*Records from a dataset:*
===
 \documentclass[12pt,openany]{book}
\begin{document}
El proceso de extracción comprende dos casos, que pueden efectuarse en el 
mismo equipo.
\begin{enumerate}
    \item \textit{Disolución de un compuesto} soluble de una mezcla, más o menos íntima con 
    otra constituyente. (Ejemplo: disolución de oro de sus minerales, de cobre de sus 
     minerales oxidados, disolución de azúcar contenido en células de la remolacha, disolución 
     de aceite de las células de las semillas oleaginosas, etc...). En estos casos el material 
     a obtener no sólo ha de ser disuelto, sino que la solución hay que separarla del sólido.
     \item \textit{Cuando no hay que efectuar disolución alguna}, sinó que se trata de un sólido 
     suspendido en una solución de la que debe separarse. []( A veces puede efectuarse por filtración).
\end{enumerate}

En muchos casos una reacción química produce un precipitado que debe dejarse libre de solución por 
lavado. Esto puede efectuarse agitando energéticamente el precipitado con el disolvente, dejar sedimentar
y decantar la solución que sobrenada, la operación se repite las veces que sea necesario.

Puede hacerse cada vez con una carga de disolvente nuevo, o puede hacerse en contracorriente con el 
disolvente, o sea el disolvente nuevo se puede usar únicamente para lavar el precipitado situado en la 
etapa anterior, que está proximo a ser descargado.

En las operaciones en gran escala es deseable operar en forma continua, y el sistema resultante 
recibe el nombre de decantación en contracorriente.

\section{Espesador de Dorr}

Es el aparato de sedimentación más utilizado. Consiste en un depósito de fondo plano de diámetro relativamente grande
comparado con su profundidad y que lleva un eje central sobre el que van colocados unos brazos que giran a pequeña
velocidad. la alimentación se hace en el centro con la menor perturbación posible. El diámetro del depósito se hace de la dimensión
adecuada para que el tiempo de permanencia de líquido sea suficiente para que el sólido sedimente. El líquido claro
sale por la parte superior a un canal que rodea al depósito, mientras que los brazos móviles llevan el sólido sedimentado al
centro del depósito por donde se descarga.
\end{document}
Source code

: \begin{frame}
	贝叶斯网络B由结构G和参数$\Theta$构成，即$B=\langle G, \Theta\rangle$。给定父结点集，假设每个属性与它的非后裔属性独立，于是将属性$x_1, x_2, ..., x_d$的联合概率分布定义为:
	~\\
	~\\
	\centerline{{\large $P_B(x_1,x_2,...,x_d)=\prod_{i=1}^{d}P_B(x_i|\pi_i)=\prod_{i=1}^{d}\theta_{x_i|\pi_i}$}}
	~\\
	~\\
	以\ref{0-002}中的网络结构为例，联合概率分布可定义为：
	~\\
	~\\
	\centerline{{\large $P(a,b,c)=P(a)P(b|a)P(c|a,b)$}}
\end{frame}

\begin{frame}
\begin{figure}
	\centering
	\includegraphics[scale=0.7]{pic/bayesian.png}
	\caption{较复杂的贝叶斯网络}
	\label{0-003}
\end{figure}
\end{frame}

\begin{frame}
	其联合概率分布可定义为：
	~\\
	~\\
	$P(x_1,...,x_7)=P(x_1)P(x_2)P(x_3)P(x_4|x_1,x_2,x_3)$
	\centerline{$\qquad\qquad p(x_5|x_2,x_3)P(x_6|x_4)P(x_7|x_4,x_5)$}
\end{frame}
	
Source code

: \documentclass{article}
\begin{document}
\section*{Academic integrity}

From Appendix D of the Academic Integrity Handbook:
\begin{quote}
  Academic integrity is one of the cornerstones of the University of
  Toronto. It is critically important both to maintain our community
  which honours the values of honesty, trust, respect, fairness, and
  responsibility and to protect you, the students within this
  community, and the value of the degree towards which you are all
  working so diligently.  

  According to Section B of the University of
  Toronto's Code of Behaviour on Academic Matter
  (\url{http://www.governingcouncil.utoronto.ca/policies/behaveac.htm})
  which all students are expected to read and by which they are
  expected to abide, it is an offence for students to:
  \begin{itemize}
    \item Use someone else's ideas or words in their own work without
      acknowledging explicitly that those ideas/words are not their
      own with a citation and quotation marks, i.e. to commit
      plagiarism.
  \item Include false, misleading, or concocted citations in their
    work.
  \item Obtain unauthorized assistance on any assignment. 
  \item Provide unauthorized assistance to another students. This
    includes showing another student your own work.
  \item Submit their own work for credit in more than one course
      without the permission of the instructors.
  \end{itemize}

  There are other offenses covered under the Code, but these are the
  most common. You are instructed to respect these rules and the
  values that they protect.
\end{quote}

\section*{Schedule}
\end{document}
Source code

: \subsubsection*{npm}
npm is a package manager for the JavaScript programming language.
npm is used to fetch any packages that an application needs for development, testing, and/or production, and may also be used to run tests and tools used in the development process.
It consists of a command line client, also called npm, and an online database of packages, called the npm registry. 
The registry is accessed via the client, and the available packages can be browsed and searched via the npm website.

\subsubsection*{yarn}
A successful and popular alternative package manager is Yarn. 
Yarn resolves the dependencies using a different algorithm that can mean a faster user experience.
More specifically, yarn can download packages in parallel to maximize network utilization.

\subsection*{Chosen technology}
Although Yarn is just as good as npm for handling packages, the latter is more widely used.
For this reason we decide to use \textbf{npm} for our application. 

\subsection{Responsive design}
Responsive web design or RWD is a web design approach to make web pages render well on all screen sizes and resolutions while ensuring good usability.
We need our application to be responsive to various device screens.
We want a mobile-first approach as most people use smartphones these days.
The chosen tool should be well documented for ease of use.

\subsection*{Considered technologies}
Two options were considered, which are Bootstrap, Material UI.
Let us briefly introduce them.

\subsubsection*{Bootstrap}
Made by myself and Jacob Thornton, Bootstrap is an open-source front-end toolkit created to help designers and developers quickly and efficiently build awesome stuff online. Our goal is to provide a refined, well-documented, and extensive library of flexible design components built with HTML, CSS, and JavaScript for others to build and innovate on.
===
*What you are asked to do:* An exact transcription of every record above is required.

*Result of the exercise:*
 \documentclass[12pt,openany]{book}
\begin{document}
El proceso de extracción comprende dos casos, que pueden efectuarse en el 
mismo equipo.
\begin{enumerate}
    \item \textit{Disolución de un compuesto} soluble de una mezcla, más o menos íntima con 
    otra constituyente. (Ejemplo: disolución de oro de sus minerales, de cobre de sus 
     minerales oxidados, disolución de azúcar contenido en células de la remolacha, disolución 
     de aceite de las células de las semillas oleaginosas, etc...). En estos casos el material 
     a obtener no sólo ha de ser disuelto, sino que la solución hay que separarla del sólido.
     \item \textit{Cuando no hay que efectuar disolución alguna}, sinó que se trata de un sólido 
     suspendido en una solución de la que debe separarse. []( A veces puede efectuarse por filtración).
\end{enumerate}

En muchos casos una reacción química produce un precipitado que debe dejarse libre de solución por 
lavado. Esto puede efectuarse agitando energéticamente el precipitado con el disolvente, dejar sedimentar
y decantar la solución que sobrenada, la operación se repite las veces que sea necesario.

Puede hacerse cada vez con una carga de disolvente nuevo, o puede hacerse en contracorriente con el 
disolvente, o sea el disolvente nuevo se puede usar únicamente para lavar el precipitado situado en la 
etapa anterior, que está proximo a ser descargado.

En las operaciones en gran escala es deseable operar en forma continua, y el sistema resultante 
recibe el nombre de decantación en contracorriente.

\section{Espesador de Dorr}

Es el aparato de sedimentación más utilizado. Consiste en un depósito de fondo plano de diámetro relativamente grande
comparado con su profundidad y que lleva un eje central sobre el que van colocados unos brazos que giran a pequeña
velocidad. la alimentación se hace en el centro con la menor perturbación posible. El diámetro del depósito se hace de la dimensión
adecuada para que el tiempo de permanencia de líquido sea suficiente para que el sólido sedimente. El líquido claro
sale por la parte superior a un canal que rodea al depósito, mientras que los brazos móviles llevan el sólido sedimentado al
centro del depósito por donde se descarga.
\end{document}
Source code

: \begin{frame}
	贝叶斯网络B由结构G和参数$\Theta$构成，即$B=\langle G, \Theta\rangle$。给定父结点集，假设每个属性与它的非后裔属性独立，于是将属性$x_1, x_2, ..., x_d$的联合概率分布定义为:
	~\\
	~\\
	\centerline{{\large $P_B(x_1,x_2,...,x_d)=\prod_{i=1}^{d}P_B(x_i|\pi_i)=\prod_{i=1}^{d}\theta_{x_i|\pi_i}$}}
	~\\
	~\\
	以\ref{0-002}中的网络结构为例，联合概率分布可定义为：
	~\\
	~\\
	\centerline{{\large $P(a,b,c)=P(a)P(b|a)P(c|a,b)$}}
\end{frame}

\begin{frame}
\begin{figure}
	\centering
	\includegraphics[scale=0.7]{pic/bayesian.png}
	\caption{较复杂的贝叶斯网络}
	\label{0-003}
\end{figure}
\end{frame}

\begin{frame}
	其联合概率分布可定义为：
	~\\
	~\\
	$P(x_1,...,x_7)=P(x_1)P(x_2)P(x_3)P(x_4|x_1,x_2,x_3)$
	\centerline{$\qquad\qquad p(x_5|x_2,x_3)P(x_6|x_4)P(x_7|x_4,x_5)$}
\end{frame}
	
Source code

: \documentclass{article}
\begin{document}
\section*{Academic integrity}

From Appendix D of the Academic Integrity Handbook:
\begin{quote}
  Academic integrity is one of the cornerstones of the University of
  Toronto. It is critically important both to maintain our community
  which honours the values of honesty, trust, respect, fairness, and
  responsibility and to protect you, the students within this
  community, and the value of the degree towards which you are all
  working so diligently.  

  According to Section B of the University of
  Toronto's Code of Behaviour on Academic Matter
  (\url{http://www.governingcouncil.utoronto.ca/policies/behaveac.htm})
  which all students are expected to read and by which they are
  expected to abide, it is an offence for students to:
  \begin{itemize}
    \item Use someone else's ideas or words in their own work without
      acknowledging explicitly that those ideas/words are not their
      own with a citation and quotation marks, i.e. to commit
      plagiarism.
  \item Include false, misleading, or concocted citations in their
    work.
  \item Obtain unauthorized assistance on any assignment. 
  \item Provide unauthorized assistance to another students. This
    includes showing another student your own work.
  \item Submit their own work for credit in more than one course
      without the permission of the instructors.
  \end{itemize}

  There are other offenses covered under the Code, but these are the
  most common. You are instructed to respect these rules and the
  values that they protect.
\end{quote}

\section*{Schedule}
\end{document}
Source code

: \subsubsection*{npm}
npm is a package manager for the JavaScript programming language.
npm is used to fetch any packages that an application needs for development, testing, and/or production, and may also be used to run tests and tools used in the development process.
It consists of a command line client, also called npm, and an online database of packages, called the npm registry. 
The registry is accessed via the client, and the available packages can be browsed and searched via the npm website.

\subsubsection*{yarn}
A successful and popular alternative package manager is Yarn. 
Yarn resolves the dependencies using a different algorithm that can mean a faster user experience.
More specifically, yarn can download packages in parallel to maximize network utilization.

\subsection*{Chosen technology}
Although Yarn is just as good as npm for handling packages, the latter is more widely used.
For this reason we decide to use \textbf{npm} for our application. 

\subsection{Responsive design}
Responsive web design or RWD is a web design approach to make web pages render well on all screen sizes and resolutions while ensuring good usability.
We need our application to be responsive to various device screens.
We want a mobile-first approach as most people use smartphones these days.
The chosen tool should be well documented for ease of use.

\subsection*{Considered technologies}
Two options were considered, which are Bootstrap, Material UI.
Let us briefly introduce them.

\subsubsection*{Bootstrap}
Made by myself and Jacob Thornton, Bootstrap is an open-source front-end toolkit created to help designers and developers quickly and efficiently build awesome stuff online. Our goal is to provide a refined, well-documented, and extensive library of flexible design components built with HTML, CSS, and JavaScript for others to build and innovate on.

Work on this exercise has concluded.